A. Fondement légal et charge de la preuve

La cour rappelle la formule de principe suivante : « Il résulte de l’article L. 411-1 du code de la sécurité sociale, que la présomption d’imputabilité au travail des lésions apparues à la suite d’un accident du travail ou d’une maladie professionnelle, dès lors qu’un arrêt de travail a été initialement prescrit ou que le certificat médical initial est assorti d’un arrêt de travail, s’étend à toute la durée d’incapacité de travail précédant soit la guérison complète, soit la consolidation de l’état de la victime. Il appartient à l’employeur qui conteste cette présomption d’apporter la preuve contraire, à savoir celle de l’existence d’un état pathologique préexistant évoluant pour son propre compte sans lien avec l’accident ou la maladie ou d’une cause extérieure totalement étrangère, auxquels se rattacheraient exclusivement les soins et arrêts de travail postérieurs (2e Civ., 12 mai 2022, pourvoi n° 20-20.655). »

L’arrêt situe donc précisément la charge probatoire. L’employeur devait établir une cause totalement étrangère ou une pathologie autonome. Faute de preuve contraire, la présomption se déploie durant toute l’incapacité précédant la consolidation.

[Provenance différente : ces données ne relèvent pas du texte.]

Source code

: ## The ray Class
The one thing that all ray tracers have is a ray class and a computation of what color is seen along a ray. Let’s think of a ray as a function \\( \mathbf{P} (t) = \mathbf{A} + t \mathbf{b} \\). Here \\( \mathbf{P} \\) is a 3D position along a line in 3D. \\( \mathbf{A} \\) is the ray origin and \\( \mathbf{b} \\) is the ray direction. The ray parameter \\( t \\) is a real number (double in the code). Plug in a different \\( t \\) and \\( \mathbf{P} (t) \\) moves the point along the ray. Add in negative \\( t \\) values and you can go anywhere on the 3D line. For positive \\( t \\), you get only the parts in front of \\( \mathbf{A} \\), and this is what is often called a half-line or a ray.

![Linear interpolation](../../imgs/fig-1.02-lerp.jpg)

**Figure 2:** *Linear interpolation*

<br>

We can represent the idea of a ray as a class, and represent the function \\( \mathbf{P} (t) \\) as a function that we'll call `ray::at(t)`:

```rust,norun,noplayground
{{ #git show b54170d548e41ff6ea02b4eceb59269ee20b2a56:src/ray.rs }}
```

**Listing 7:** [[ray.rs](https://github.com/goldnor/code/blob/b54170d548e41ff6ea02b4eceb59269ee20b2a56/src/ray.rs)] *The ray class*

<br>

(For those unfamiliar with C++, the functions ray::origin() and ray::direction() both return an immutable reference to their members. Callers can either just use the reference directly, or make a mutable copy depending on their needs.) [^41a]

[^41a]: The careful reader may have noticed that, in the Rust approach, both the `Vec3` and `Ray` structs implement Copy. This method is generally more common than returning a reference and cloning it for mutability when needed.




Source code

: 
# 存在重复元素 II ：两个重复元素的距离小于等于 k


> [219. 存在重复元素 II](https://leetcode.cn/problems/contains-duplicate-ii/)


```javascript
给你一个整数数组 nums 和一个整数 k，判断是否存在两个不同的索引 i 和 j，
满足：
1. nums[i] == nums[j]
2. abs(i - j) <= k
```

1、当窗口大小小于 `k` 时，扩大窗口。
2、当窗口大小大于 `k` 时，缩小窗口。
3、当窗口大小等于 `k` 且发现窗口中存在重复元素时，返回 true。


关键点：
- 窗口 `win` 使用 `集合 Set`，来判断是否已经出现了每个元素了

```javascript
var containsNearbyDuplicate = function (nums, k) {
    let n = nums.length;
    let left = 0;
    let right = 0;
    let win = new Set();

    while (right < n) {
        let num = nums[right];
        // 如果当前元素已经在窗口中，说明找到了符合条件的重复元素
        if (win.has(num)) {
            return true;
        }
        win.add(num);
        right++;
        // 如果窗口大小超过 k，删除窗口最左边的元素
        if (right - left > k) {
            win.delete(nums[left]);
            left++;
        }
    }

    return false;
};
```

B. Application aux soins discontinus jusqu’à la consolidation

La cour précise ensuite la portée matérielle de la présomption : « Ainsi, la présomption d’imputabilité à l’accident des soins et arrêts subséquents trouve à s’appliquer aux lésions initiales, à leurs complications, à l’état pathologique antérieur aggravé par l’accident, mais également aux lésions nouvelles apparues dans les suites de l’accident (2e Civ., 24 juin 2021, pourvoi n° 19-24.945) et à l’ensemble des arrêts de travail, qu’ils soient continus ou non. »

L’arrêt de 2006 et la séquence de 2009 s’inscrivent dans la trajectoire d’une entorse grave nécessitant rééducation, jusqu’à la date retenue de consolidation. Leur opposabilité résulte d’une application fidèle de la présomption, étendue aux arrêts non continus, tant que la consolidation n’est pas acquise.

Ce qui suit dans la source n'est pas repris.